Funds can focus on acquiring liquidity tokens and leverage their expertise and networks to scale projects from 'one to ten.'

Authors: hedgedhog7, c0xswain, 0xkinnif, 0xlaiyuen, 0xZhouYeMen

Translation: Deep Tide TechFlow

The Current State of Crypto Venture Capital

Recently, the performance of meme coins has surpassed that of many projects supported by venture capital (VC), prompting criticism from market participants toward venture capital and its investments. While some criticisms are valid, others lack a profound understanding of the complexities of the private market.

Typically, projects will scale their products through multiple funding rounds before the Token Generation Event (TGE). In return for the early high-risk capital investment, venture capitalists can participate in investments at lower token valuations. The resources obtained from strategic capital, including marketing support, token economics consulting, and access to the venture capital network, are typically unavailable to small ordinary investors. As fundraising progresses and valuations change, the types of participating venture capitalists may also vary, as each venture capitalist's risk appetite and fund size differ.

Segmentation of Crypto Venture Capital and Its Scale

Source: PitchBook

Most crypto venture capitals manage assets of less than $50 million, so they tend to invest in projects with lower valuations and products that have not yet been launched. To ensure alignment of interests between venture capitalists and other stakeholders over the long term, tokens acquired from private markets often have lock-up and vesting clauses.

The Trade-Off Between Venture Capital Risk and Return

During the token vesting period, venture capitalists often see significant unrealized gains, and they may realize profits through derivatives hedging or conducting OTC trades with private buyers. However, they face challenges in implementing hedging strategies due to investment authorization, capital requirements, and liquidity constraints. Additionally, some venture capitalists lack the execution knowledge and risk management framework needed to manage liquidity positions effectively, making effective hedging more difficult.

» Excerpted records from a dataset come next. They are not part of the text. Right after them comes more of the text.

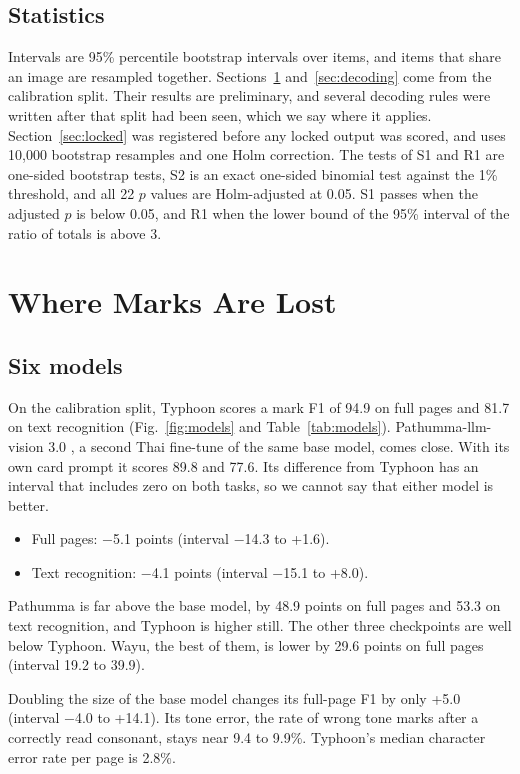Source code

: \subsection{Statistics}
Intervals are 95\% percentile bootstrap intervals over items, and items that share an image are resampled together. Sections~\ref{sec:where} and~\ref{sec:decoding} come from the calibration split. Their results are preliminary, and several decoding rules were written after that split had been seen, which we say where it applies. Section~\ref{sec:locked} was registered before any locked output was scored, and uses 10,000 bootstrap resamples and one Holm correction. The tests of S1 and R1 are one-sided bootstrap tests, S2 is an exact one-sided binomial test against the 1\% threshold, and all 22 $p$ values are Holm-adjusted at 0.05. S1 passes when the adjusted $p$ is below 0.05, and R1 when the lower bound of the 95\% interval of the ratio of totals is above 3.

\section{Where Marks Are Lost}\label{sec:where}
\subsection{Six models}
On the calibration split, Typhoon scores a mark F1 of 94.9 on full pages and 81.7 on text recognition (Fig.~\ref{fig:models} and Table~\ref{tab:models}). Pathumma-llm-vision 3.0 \cite{nectec2026pathumma}, a second Thai fine-tune of the same base model, comes close. With its own card prompt it scores 89.8 and 77.6. Its difference from Typhoon has an interval that includes zero on both tasks, so we cannot say that either model is better.
\begin{itemize}
\item Full pages: $-$5.1 points (interval $-$14.3 to +1.6).
\item Text recognition: $-$4.1 points (interval $-$15.1 to +8.0).
\end{itemize}
Pathumma is far above the base model, by 48.9 points on full pages and 53.3 on text recognition, and Typhoon is higher still. The other three checkpoints are well below Typhoon. Wayu, the best of them, is lower by 29.6 points on full pages (interval 19.2 to 39.9).

Doubling the size of the base model changes its full-page F1 by only +5.0 (interval $-$4.0 to +14.1). Its tone error, the rate of wrong tone marks after a correctly read consonant, stays near 9.4 to 9.9\%. Typhoon's median character error rate per page is 2.8\%.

Therefore, OTC trading has become the primary means for venture capital to realize profits before token generation events (TGE). Unlike the information-transparent secondary market, OTC market trades are conducted privately, making it difficult to track global trading data uniformly. Although it is challenging to estimate the scale of the OTC market accurately, activity reports from OTC trading desks can reveal some trends.

STIX is an OTC trading desk supported by Fisher8 Capital, which has handled over $200 million in trading volume since its establishment at the end of 2023. STIX primarily trades assets of the top 200 altcoins. Over the past year, OTC activities have been frequent, including liquidations (such as FTX selling locked $WLD and $SOL) and direct trades from token foundations (like $SUI, $AVAX, etc.). We expect this market to continue to grow, primarily due to venture capitalists wanting to realize profits early and the demand for capital from projects post-TGE.

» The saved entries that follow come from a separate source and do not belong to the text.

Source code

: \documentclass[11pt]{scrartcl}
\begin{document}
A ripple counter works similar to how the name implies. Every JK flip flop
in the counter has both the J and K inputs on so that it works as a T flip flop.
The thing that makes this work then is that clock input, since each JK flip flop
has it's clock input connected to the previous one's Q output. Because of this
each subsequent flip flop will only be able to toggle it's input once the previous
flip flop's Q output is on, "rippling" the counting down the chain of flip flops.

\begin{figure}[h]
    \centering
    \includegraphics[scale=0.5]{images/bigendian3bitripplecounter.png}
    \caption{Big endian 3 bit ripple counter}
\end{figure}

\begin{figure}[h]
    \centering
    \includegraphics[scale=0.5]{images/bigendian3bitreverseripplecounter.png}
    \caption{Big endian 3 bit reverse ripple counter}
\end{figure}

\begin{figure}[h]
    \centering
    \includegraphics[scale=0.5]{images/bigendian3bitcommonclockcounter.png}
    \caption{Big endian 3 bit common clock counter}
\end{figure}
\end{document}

OTC Market: Price Discovery in Private Rounds

Below is a list of some venture-backed tokens and their performance since the TGE. Most tokens struggle to maintain high valuations three months later, making it difficult for venture capitalists to realize investments at the highest FDV when the vesting period begins. This price trend is unfavorable for market participants, as investors who bought at high prices together with venture capitalists become sellers at the end of the vesting period.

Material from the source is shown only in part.